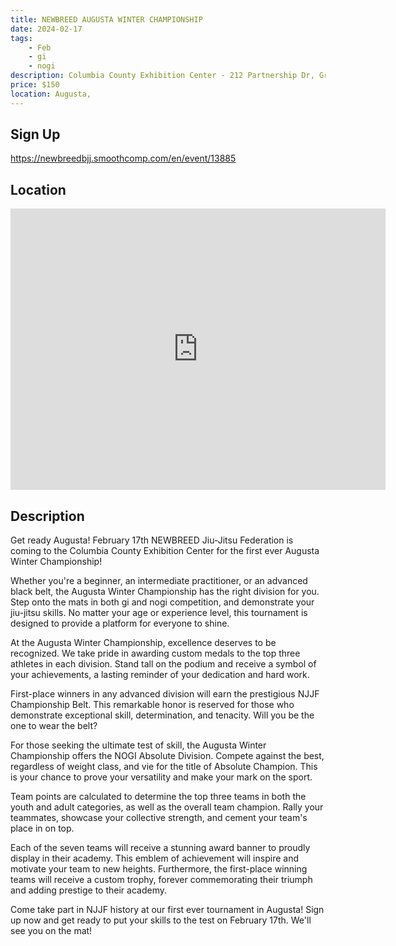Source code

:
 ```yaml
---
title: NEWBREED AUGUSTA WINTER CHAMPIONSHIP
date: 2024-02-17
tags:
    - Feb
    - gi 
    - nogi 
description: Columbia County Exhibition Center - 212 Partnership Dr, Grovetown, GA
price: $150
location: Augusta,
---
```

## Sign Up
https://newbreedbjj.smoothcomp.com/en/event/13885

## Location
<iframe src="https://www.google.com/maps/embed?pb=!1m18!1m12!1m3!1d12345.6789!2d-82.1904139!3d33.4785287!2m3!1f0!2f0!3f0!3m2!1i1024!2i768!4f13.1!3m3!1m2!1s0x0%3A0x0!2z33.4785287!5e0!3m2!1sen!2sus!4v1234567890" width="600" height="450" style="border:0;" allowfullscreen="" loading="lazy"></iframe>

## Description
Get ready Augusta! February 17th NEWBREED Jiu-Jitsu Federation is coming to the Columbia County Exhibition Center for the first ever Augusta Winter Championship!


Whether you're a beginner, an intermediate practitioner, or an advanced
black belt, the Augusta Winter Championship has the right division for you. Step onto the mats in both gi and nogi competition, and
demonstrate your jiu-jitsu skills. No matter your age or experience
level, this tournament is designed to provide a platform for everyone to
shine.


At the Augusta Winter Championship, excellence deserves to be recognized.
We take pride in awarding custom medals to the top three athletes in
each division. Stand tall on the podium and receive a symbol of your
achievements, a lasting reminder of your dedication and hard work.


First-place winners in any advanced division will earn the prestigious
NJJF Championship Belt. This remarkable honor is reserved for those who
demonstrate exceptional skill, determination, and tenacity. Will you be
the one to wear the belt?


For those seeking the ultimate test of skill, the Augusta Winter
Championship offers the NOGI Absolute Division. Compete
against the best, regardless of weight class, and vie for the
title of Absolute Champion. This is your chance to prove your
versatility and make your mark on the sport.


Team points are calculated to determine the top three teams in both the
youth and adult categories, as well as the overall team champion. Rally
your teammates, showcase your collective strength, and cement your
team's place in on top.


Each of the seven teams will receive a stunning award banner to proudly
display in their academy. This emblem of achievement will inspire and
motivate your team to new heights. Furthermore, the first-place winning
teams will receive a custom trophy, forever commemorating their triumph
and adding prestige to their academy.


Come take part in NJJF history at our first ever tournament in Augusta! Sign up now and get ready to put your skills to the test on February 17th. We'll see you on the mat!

_ _ _ _ _ _ _

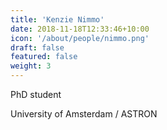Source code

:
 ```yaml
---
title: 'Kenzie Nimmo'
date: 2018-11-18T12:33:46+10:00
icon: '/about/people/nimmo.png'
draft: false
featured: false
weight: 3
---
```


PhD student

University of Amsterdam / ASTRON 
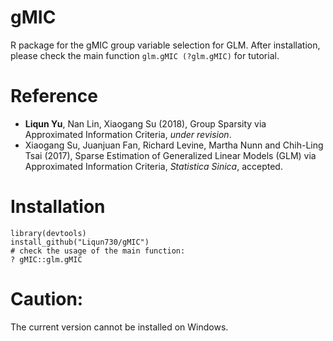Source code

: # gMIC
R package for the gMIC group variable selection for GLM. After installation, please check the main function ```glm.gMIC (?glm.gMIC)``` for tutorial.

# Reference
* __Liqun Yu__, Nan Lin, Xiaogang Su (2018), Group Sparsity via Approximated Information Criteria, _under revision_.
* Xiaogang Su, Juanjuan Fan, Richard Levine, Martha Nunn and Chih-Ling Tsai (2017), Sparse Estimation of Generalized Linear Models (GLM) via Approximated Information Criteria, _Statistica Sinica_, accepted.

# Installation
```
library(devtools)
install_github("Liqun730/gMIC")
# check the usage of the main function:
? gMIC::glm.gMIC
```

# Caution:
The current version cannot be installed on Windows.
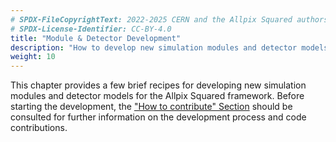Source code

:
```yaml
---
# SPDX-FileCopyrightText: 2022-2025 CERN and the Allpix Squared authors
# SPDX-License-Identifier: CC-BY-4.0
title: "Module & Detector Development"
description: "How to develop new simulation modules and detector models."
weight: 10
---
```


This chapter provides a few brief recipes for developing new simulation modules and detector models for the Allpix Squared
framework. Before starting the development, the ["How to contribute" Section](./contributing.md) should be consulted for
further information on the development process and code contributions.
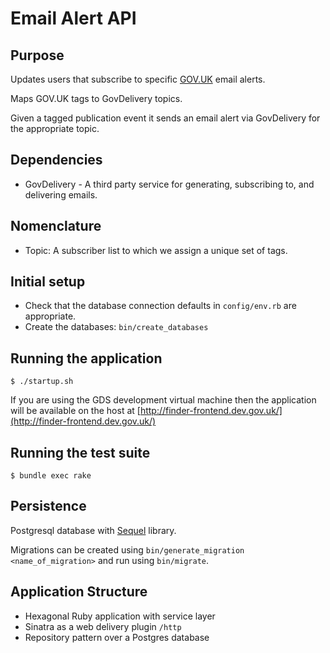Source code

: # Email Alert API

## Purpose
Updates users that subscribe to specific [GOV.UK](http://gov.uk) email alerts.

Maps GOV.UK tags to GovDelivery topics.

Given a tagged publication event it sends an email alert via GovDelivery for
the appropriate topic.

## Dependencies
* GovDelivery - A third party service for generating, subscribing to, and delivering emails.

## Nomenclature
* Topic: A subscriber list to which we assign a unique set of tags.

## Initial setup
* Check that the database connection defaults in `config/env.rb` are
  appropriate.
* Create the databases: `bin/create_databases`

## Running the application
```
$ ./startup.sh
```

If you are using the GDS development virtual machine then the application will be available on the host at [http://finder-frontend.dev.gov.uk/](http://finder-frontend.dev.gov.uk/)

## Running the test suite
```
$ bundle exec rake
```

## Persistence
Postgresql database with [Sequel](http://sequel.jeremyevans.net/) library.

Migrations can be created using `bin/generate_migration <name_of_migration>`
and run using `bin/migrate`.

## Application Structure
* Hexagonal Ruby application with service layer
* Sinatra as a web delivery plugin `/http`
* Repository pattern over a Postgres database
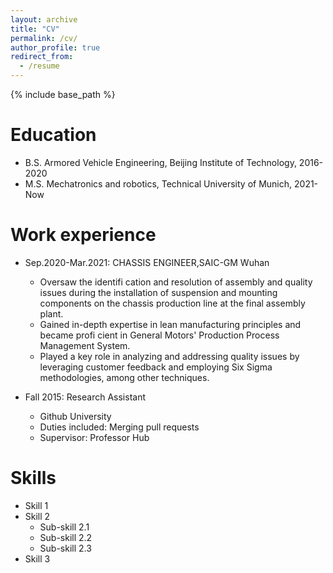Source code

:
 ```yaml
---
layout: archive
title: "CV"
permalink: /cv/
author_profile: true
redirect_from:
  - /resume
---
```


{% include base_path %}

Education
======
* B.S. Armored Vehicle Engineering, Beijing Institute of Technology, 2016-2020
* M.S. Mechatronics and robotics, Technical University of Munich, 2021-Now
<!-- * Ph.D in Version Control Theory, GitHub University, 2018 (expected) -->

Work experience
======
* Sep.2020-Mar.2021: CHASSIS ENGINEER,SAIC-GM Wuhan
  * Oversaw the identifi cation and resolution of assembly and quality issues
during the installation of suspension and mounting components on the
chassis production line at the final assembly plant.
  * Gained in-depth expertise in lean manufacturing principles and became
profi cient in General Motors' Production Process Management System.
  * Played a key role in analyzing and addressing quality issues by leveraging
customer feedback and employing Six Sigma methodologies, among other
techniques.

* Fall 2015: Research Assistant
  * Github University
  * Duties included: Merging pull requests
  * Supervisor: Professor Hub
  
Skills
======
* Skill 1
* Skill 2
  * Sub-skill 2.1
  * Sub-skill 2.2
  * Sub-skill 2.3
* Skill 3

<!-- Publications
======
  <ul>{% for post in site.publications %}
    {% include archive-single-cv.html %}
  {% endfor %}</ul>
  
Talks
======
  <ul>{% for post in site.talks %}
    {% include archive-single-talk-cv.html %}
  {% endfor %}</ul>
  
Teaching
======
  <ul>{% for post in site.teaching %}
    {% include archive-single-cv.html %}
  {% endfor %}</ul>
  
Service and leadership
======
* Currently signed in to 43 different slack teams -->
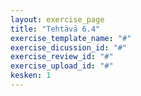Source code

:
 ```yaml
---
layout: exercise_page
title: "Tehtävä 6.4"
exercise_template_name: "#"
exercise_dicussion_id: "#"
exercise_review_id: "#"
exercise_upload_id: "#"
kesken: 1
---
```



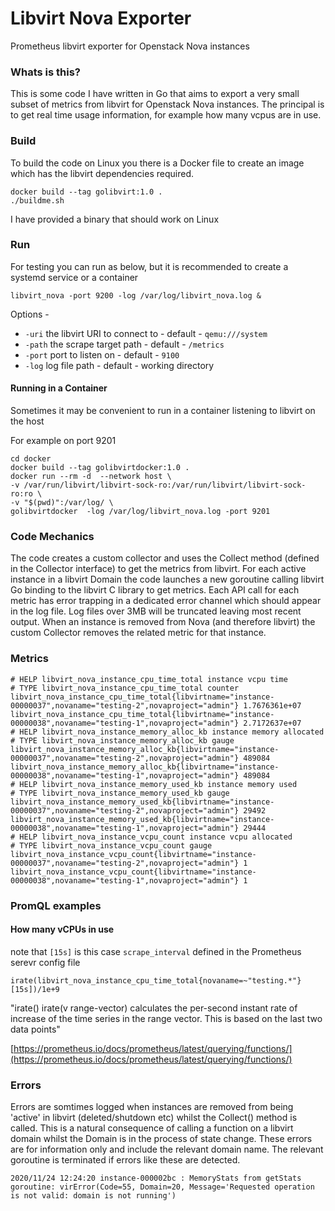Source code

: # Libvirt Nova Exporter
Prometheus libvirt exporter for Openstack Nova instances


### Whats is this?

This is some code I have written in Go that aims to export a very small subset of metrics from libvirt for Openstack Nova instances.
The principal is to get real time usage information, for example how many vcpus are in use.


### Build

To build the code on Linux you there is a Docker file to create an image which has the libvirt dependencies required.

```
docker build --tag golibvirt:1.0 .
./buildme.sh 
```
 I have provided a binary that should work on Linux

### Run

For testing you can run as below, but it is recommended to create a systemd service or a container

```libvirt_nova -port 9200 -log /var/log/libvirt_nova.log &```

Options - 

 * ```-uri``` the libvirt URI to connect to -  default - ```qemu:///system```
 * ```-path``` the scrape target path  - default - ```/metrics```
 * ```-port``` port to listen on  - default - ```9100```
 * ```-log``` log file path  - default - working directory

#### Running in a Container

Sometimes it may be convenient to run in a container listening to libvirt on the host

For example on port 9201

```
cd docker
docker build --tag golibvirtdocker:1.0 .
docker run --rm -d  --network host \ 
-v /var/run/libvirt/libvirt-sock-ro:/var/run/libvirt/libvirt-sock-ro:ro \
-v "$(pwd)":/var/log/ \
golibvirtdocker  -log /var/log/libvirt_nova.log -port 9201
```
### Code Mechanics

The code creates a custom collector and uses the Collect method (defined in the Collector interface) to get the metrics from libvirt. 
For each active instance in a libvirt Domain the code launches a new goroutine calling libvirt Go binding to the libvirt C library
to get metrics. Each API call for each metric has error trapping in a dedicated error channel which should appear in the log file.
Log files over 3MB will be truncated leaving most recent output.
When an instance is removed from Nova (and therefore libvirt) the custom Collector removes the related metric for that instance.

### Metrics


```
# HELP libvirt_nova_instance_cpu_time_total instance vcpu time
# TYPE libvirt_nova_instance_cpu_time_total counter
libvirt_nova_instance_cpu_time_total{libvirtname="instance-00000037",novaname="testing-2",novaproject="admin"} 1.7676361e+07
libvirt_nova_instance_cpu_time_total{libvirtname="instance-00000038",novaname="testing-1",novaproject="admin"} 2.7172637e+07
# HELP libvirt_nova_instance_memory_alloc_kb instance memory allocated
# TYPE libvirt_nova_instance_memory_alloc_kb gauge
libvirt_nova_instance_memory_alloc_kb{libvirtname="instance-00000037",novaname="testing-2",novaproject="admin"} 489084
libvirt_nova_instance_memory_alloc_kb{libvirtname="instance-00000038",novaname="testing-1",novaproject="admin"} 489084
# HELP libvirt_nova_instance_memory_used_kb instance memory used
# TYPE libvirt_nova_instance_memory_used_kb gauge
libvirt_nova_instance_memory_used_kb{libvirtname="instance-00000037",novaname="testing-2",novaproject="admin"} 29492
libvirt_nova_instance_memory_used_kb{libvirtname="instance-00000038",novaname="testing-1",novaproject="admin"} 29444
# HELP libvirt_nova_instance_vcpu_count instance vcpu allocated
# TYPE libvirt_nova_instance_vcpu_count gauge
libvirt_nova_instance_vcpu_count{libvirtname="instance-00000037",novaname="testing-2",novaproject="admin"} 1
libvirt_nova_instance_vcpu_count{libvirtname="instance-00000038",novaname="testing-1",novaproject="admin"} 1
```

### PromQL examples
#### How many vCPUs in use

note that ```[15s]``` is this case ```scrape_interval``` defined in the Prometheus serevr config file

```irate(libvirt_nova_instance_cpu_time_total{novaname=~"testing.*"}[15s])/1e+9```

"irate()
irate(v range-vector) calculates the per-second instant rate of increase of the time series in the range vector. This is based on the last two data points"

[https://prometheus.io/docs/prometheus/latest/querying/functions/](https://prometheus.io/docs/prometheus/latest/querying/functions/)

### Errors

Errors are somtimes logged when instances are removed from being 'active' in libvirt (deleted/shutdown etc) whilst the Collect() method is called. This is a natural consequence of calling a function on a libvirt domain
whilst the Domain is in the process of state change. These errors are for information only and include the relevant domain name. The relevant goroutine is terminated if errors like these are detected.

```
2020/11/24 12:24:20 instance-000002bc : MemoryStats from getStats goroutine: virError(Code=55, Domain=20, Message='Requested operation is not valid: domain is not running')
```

_ _ _ _ _ _ _

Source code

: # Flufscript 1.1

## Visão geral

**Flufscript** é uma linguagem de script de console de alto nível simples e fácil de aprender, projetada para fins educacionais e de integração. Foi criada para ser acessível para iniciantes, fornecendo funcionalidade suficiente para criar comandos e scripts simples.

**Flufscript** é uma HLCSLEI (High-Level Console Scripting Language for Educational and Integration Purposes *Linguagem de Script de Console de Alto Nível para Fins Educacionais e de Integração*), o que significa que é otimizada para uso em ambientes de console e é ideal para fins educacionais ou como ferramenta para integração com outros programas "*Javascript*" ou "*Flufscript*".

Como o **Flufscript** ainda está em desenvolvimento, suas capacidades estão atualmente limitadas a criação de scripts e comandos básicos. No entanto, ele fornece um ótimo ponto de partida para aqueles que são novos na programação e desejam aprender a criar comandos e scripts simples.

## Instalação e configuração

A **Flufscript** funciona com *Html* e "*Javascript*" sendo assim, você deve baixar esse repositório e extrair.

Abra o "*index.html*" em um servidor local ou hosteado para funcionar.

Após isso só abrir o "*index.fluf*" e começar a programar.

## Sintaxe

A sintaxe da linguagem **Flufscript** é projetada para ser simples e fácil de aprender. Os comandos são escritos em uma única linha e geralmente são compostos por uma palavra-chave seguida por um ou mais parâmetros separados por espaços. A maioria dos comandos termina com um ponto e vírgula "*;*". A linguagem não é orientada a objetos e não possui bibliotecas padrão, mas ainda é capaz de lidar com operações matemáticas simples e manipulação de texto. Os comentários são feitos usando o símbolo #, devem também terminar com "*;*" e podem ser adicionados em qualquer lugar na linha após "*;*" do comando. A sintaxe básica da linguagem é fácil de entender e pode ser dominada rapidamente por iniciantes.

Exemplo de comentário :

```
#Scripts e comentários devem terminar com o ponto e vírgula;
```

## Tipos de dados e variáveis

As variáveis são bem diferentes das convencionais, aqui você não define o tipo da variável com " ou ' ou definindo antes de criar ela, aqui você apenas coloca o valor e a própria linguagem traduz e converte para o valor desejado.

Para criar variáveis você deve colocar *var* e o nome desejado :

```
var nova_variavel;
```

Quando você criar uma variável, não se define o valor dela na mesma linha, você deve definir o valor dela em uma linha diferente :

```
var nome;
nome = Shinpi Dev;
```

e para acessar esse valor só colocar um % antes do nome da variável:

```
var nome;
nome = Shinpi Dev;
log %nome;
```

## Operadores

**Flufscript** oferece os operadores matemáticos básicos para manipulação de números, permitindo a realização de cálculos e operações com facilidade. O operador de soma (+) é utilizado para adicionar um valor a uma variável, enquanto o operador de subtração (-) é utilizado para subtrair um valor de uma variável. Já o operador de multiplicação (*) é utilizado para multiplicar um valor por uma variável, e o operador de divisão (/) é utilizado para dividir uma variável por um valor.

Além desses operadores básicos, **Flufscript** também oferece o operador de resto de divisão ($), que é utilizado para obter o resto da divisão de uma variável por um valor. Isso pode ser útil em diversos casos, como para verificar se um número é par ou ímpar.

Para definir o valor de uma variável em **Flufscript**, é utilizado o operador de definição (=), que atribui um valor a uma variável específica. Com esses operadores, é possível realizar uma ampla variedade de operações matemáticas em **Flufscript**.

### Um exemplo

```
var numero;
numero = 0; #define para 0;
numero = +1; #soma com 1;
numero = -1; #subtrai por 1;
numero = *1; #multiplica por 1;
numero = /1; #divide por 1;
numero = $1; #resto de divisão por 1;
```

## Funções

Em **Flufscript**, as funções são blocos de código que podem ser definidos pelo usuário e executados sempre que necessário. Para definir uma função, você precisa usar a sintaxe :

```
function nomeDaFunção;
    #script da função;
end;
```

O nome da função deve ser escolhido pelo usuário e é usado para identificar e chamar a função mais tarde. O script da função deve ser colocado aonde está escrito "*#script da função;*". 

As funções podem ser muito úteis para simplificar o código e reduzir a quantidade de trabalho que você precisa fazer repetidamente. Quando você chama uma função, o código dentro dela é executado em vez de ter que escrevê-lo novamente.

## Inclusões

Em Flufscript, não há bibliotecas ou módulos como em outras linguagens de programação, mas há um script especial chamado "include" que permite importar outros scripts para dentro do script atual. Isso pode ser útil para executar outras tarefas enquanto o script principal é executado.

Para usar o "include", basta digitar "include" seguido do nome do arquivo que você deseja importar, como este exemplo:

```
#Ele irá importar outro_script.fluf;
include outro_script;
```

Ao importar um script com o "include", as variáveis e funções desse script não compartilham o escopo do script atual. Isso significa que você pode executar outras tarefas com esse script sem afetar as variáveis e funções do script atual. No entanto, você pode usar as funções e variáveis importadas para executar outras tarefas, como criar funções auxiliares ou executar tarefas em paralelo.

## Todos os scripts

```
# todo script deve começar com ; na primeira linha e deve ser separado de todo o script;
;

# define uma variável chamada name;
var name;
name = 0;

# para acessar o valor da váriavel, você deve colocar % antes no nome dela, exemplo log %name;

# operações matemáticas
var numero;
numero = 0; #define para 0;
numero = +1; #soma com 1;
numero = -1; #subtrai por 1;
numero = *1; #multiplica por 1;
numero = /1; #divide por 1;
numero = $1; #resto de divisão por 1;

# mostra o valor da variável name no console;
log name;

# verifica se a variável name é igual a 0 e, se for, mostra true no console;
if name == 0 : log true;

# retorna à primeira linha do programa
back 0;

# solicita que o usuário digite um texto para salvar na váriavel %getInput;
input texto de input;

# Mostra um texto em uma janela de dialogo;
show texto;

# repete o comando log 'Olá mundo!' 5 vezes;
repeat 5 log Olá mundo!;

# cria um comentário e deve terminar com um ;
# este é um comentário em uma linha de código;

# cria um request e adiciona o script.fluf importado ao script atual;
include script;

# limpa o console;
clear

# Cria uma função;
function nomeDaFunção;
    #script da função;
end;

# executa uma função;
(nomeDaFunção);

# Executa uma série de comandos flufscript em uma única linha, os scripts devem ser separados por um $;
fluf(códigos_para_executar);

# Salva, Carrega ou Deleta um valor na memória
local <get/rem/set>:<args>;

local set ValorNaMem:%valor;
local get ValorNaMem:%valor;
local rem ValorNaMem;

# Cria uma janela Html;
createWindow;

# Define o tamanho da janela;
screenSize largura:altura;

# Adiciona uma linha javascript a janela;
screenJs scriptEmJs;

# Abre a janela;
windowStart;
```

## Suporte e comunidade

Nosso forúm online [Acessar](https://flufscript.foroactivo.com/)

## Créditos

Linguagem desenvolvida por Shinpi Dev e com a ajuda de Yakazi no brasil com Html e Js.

_ _ _ _ _ _ _

> REQUIRED ACTION
Lines in the data that hold "Xiaogang" must be located and copied.

> ANSWER TO THE EXERCISE
* __Liqun Yu__, Nan Lin, Xiaogang Su (2018), Group Sparsity via Approximated Information Criteria, _under revision_.
* Xiaogang Su, Juanjuan Fan, Richard Levine, Martha Nunn and Chih-Ling Tsai (2017), Sparse Estimation of Generalized Linear Models (GLM) via Approximated Information Criteria, _Statistica Sinica_, accepted.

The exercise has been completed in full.